What you are asked to do: Copy the lines below that contain "label".
----
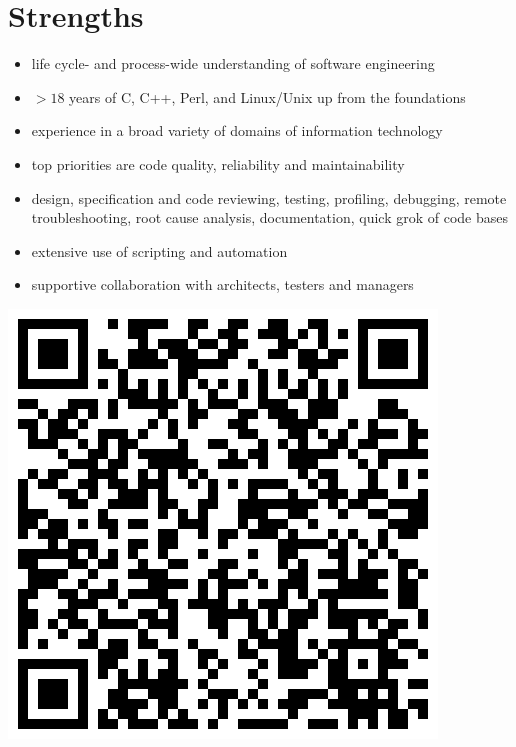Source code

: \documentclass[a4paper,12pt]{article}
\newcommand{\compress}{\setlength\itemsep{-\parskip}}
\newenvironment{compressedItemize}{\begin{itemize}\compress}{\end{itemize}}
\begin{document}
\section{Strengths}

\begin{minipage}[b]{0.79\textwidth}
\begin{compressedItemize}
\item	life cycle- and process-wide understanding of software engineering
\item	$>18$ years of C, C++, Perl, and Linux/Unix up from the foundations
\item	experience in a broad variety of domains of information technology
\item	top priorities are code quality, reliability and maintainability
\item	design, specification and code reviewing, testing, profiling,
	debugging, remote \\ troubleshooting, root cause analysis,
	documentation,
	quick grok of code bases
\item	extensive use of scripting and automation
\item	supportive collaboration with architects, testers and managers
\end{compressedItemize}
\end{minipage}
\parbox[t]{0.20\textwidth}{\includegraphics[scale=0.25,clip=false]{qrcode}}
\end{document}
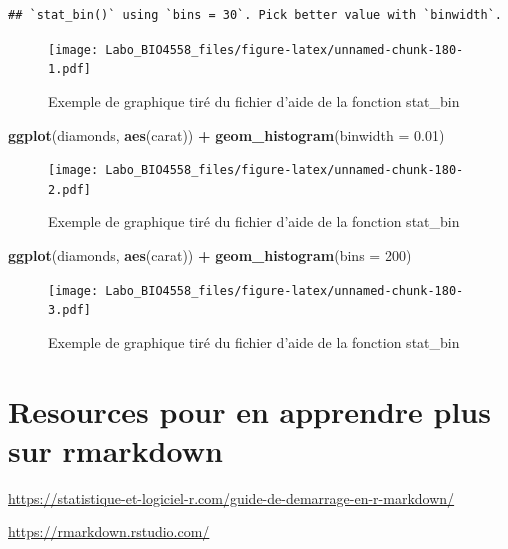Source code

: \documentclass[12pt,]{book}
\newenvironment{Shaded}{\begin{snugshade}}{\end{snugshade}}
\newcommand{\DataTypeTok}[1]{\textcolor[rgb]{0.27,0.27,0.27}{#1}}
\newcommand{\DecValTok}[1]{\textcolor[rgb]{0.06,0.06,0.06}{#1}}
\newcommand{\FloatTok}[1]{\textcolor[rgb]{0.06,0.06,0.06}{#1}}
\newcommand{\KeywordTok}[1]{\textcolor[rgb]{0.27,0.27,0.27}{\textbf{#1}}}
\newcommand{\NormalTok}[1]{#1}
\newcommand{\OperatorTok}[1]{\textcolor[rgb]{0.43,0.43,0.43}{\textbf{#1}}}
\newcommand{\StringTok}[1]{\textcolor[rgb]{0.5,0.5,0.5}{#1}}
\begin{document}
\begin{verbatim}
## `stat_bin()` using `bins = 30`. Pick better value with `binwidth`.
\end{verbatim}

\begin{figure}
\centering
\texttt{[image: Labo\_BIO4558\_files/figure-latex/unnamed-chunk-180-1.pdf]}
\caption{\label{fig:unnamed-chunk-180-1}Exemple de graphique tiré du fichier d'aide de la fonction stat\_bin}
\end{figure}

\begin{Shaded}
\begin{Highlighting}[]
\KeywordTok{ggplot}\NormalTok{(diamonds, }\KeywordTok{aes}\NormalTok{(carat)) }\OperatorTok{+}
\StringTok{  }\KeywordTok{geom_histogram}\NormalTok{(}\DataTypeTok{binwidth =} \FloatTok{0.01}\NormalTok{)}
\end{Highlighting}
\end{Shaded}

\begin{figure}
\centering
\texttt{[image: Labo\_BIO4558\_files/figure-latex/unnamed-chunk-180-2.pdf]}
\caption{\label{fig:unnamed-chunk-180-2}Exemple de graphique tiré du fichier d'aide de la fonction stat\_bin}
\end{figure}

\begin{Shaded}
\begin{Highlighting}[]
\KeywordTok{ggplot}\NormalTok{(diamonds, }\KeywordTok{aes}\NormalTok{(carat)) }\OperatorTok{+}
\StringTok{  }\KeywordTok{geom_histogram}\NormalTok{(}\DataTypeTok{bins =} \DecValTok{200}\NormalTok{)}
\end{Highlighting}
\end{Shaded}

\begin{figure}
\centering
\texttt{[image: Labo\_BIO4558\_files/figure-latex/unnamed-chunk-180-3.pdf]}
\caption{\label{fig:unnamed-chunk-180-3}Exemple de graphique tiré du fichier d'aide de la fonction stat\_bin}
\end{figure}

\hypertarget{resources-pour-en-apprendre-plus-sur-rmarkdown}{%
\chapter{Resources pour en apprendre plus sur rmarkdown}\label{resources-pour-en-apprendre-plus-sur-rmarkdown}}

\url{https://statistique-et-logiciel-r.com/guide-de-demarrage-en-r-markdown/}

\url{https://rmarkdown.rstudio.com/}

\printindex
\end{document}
----
Written response:
\caption{\label{fig:unnamed-chunk-180-1}Exemple de graphique tiré du fichier d'aide de la fonction stat\_bin}
\caption{\label{fig:unnamed-chunk-180-2}Exemple de graphique tiré du fichier d'aide de la fonction stat\_bin}
\caption{\label{fig:unnamed-chunk-180-3}Exemple de graphique tiré du fichier d'aide de la fonction stat\_bin}
\chapter{Resources pour en apprendre plus sur rmarkdown}\label{resources-pour-en-apprendre-plus-sur-rmarkdown}}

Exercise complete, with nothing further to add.